> **WHAT YOU WILL DO**
Scan the entries below and return each line that contains "para".
Top of INPUT MATERIAL
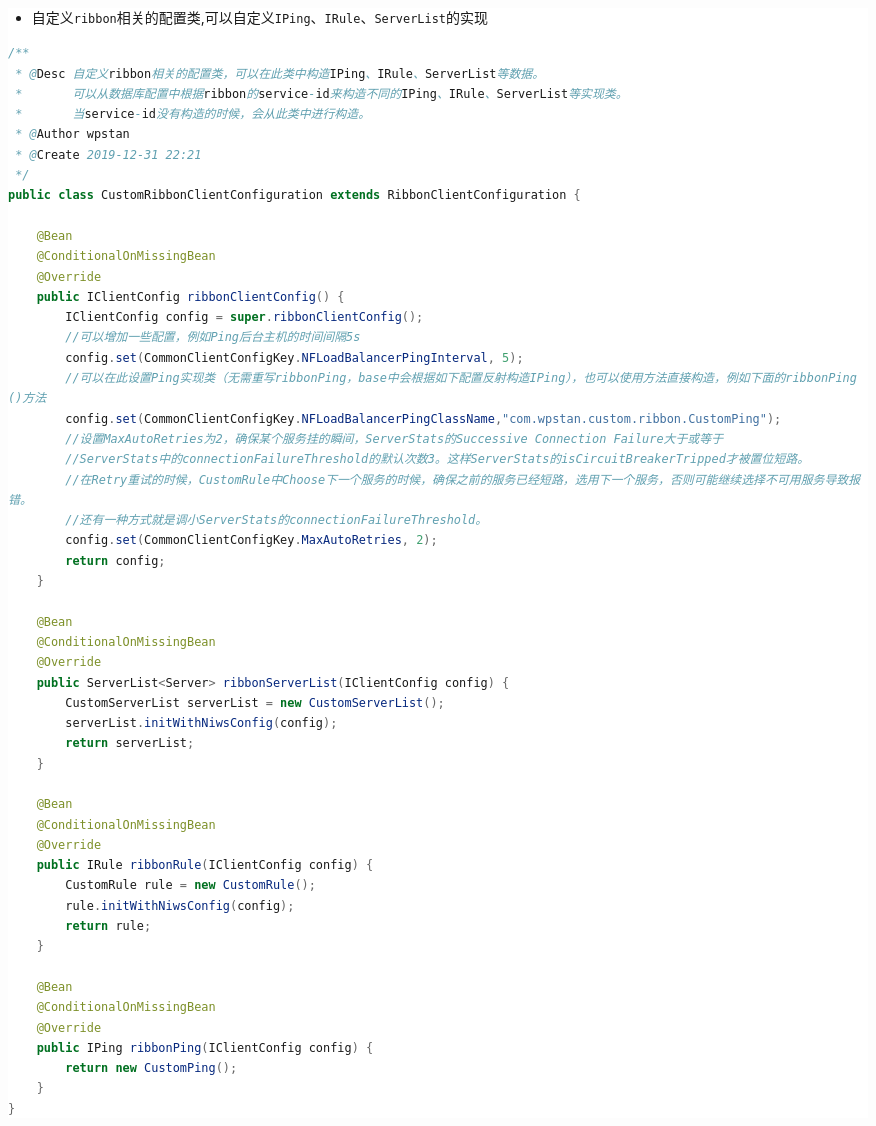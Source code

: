
- 自定义`ribbon`相关的配置类,可以自定义`IPing`、`IRule`、`ServerList`的实现

```java
/**
 * @Desc 自定义ribbon相关的配置类，可以在此类中构造IPing、IRule、ServerList等数据。
 *       可以从数据库配置中根据ribbon的service-id来构造不同的IPing、IRule、ServerList等实现类。
 *       当service-id没有构造的时候，会从此类中进行构造。
 * @Author wpstan
 * @Create 2019-12-31 22:21
 */
public class CustomRibbonClientConfiguration extends RibbonClientConfiguration {

    @Bean
    @ConditionalOnMissingBean
    @Override
    public IClientConfig ribbonClientConfig() {
        IClientConfig config = super.ribbonClientConfig();
        //可以增加一些配置，例如Ping后台主机的时间间隔5s
        config.set(CommonClientConfigKey.NFLoadBalancerPingInterval, 5);
        //可以在此设置Ping实现类（无需重写ribbonPing，base中会根据如下配置反射构造IPing），也可以使用方法直接构造，例如下面的ribbonPing()方法
        config.set(CommonClientConfigKey.NFLoadBalancerPingClassName,"com.wpstan.custom.ribbon.CustomPing");
        //设置MaxAutoRetries为2，确保某个服务挂的瞬间，ServerStats的Successive Connection Failure大于或等于
        //ServerStats中的connectionFailureThreshold的默认次数3。这样ServerStats的isCircuitBreakerTripped才被置位短路。
        //在Retry重试的时候，CustomRule中Choose下一个服务的时候，确保之前的服务已经短路，选用下一个服务，否则可能继续选择不可用服务导致报错。
        //还有一种方式就是调小ServerStats的connectionFailureThreshold。
        config.set(CommonClientConfigKey.MaxAutoRetries, 2);
        return config;
    }

    @Bean
    @ConditionalOnMissingBean
    @Override
    public ServerList<Server> ribbonServerList(IClientConfig config) {
        CustomServerList serverList = new CustomServerList();
        serverList.initWithNiwsConfig(config);
        return serverList;
    }

    @Bean
    @ConditionalOnMissingBean
    @Override
    public IRule ribbonRule(IClientConfig config) {
        CustomRule rule = new CustomRule();
        rule.initWithNiwsConfig(config);
        return rule;
    }

    @Bean
    @ConditionalOnMissingBean
    @Override
    public IPing ribbonPing(IClientConfig config) {
        return new CustomPing();
    }
}
```
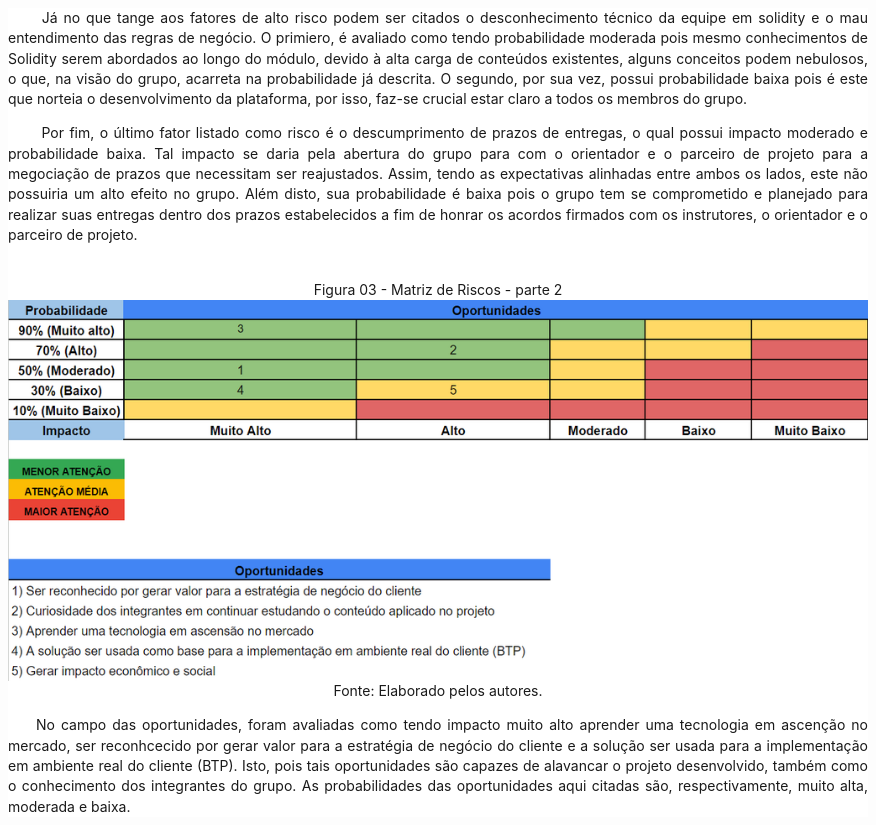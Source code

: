 <p align="justify">
&emsp;&emsp; Já no que tange aos fatores de alto risco podem ser citados o desconhecimento técnico da equipe em solidity e o mau entendimento das regras de negócio.  O primiero, é avaliado como tendo probabilidade moderada pois mesmo conhecimentos de Solidity serem abordados ao longo do módulo, devido à alta carga de conteúdos existentes, alguns conceitos podem nebulosos, o que, na visão do grupo,  acarreta na probabilidade já descrita. O segundo, por sua vez, possui probabilidade baixa pois é este que norteia o desenvolvimento da plataforma, por isso, faz-se crucial estar claro a todos os membros do grupo. 
</p>

<p align="justify">
&emsp;&emsp; Por fim, o último fator listado como risco é o descumprimento de prazos de entregas, o qual possui impacto moderado e probabilidade baixa. Tal impacto se daria pela abertura do grupo para com o orientador e o parceiro de projeto para a megociação de prazos que necessitam ser reajustados. Assim, tendo as expectativas alinhadas entre ambos os lados, este não possuiria um alto efeito no grupo. Além disto, sua probabilidade é baixa pois o grupo tem se comprometido e planejado para realizar suas entregas dentro dos prazos estabelecidos a fim de honrar os acordos firmados com os instrutores, o orientador e o parceiro de projeto.
</p>

<p align="center">
<br>
Figura 03 - Matriz de Riscos - parte 2 <br>
<img src="../assets/imagens/oportunidades.png" style="display: block; margin: auto;"></img>
Fonte: Elaborado pelos autores.
<br>
</p>

<p align="justify">
&emsp;&emsp;No campo das oportunidades, foram avaliadas como tendo impacto muito alto 
aprender uma tecnologia em ascenção no mercado,  ser reconhcecido por gerar valor para a estratégia de negócio do cliente e a solução ser usada para a implementação em ambiente real do cliente (BTP). Isto, pois tais oportunidades são capazes de alavancar o projeto desenvolvido, também como o conhecimento dos integrantes do grupo. As probabilidades das oportunidades aqui citadas são, respectivamente, muito alta, moderada e baixa.
</p>
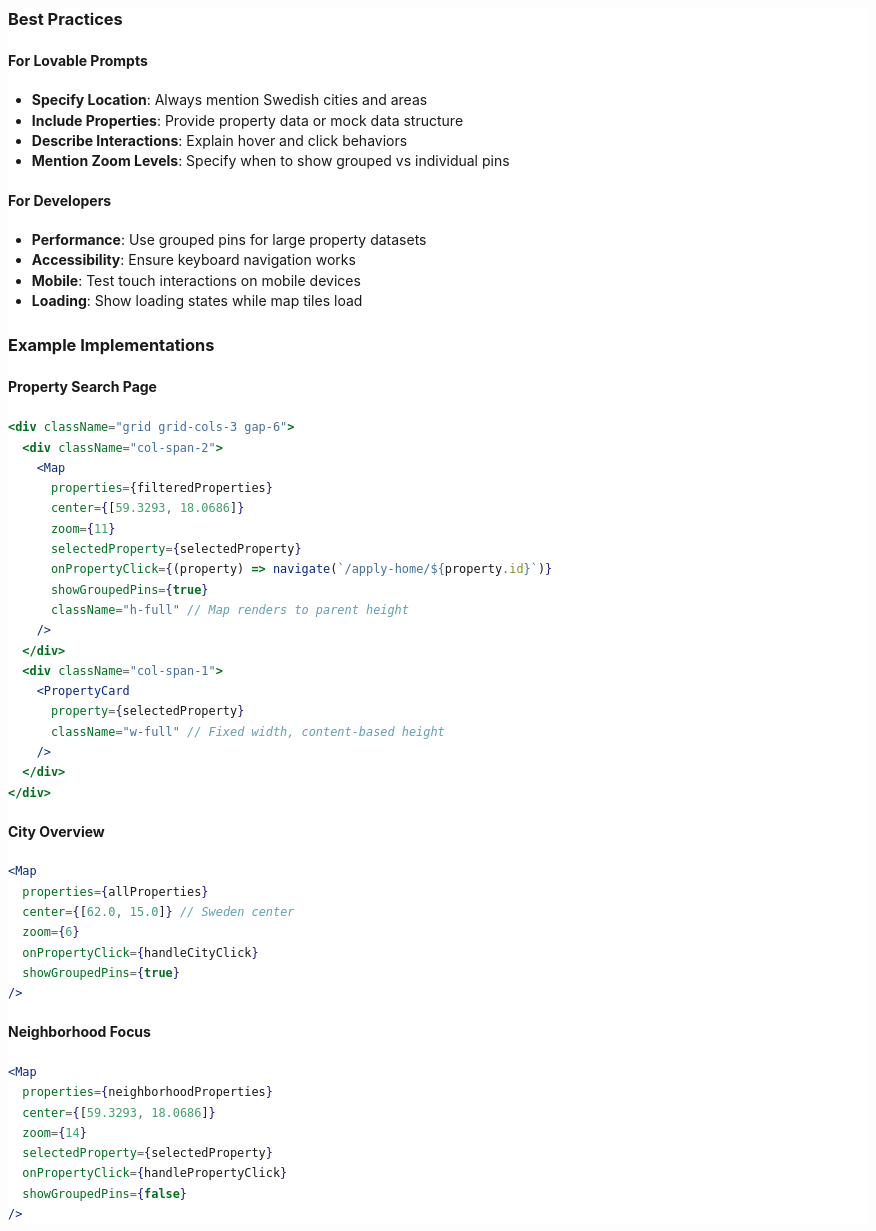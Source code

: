 ### Best Practices

#### For Lovable Prompts
- **Specify Location**: Always mention Swedish cities and areas
- **Include Properties**: Provide property data or mock data structure
- **Describe Interactions**: Explain hover and click behaviors
- **Mention Zoom Levels**: Specify when to show grouped vs individual pins

#### For Developers
- **Performance**: Use grouped pins for large property datasets
- **Accessibility**: Ensure keyboard navigation works
- **Mobile**: Test touch interactions on mobile devices
- **Loading**: Show loading states while map tiles load

### Example Implementations

#### Property Search Page
```jsx
<div className="grid grid-cols-3 gap-6">
  <div className="col-span-2">
    <Map
      properties={filteredProperties}
      center={[59.3293, 18.0686]}
      zoom={11}
      selectedProperty={selectedProperty}
      onPropertyClick={(property) => navigate(`/apply-home/${property.id}`)}
      showGroupedPins={true}
      className="h-full" // Map renders to parent height
    />
  </div>
  <div className="col-span-1">
    <PropertyCard 
      property={selectedProperty} 
      className="w-full" // Fixed width, content-based height
    />
  </div>
</div>
```

#### City Overview
```jsx
<Map
  properties={allProperties}
  center={[62.0, 15.0]} // Sweden center
  zoom={6}
  onPropertyClick={handleCityClick}
  showGroupedPins={true}
/>
```

#### Neighborhood Focus
```jsx
<Map
  properties={neighborhoodProperties}
  center={[59.3293, 18.0686]}
  zoom={14}
  selectedProperty={selectedProperty}
  onPropertyClick={handlePropertyClick}
  showGroupedPins={false}
/>
```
Bottom of INPUT MATERIAL
> **RESPONSE TO THIS EXERCISE**
&emsp;&emsp; Por fim, o último fator listado como risco é o descumprimento de prazos de entregas, o qual possui impacto moderado e probabilidade baixa. Tal impacto se daria pela abertura do grupo para com o orientador e o parceiro de projeto para a megociação de prazos que necessitam ser reajustados. Assim, tendo as expectativas alinhadas entre ambos os lados, este não possuiria um alto efeito no grupo. Além disto, sua probabilidade é baixa pois o grupo tem se comprometido e planejado para realizar suas entregas dentro dos prazos estabelecidos a fim de honrar os acordos firmados com os instrutores, o orientador e o parceiro de projeto.
aprender uma tecnologia em ascenção no mercado,  ser reconhcecido por gerar valor para a estratégia de negócio do cliente e a solução ser usada para a implementação em ambiente real do cliente (BTP). Isto, pois tais oportunidades são capazes de alavancar o projeto desenvolvido, também como o conhecimento dos integrantes do grupo. As probabilidades das oportunidades aqui citadas são, respectivamente, muito alta, moderada e baixa.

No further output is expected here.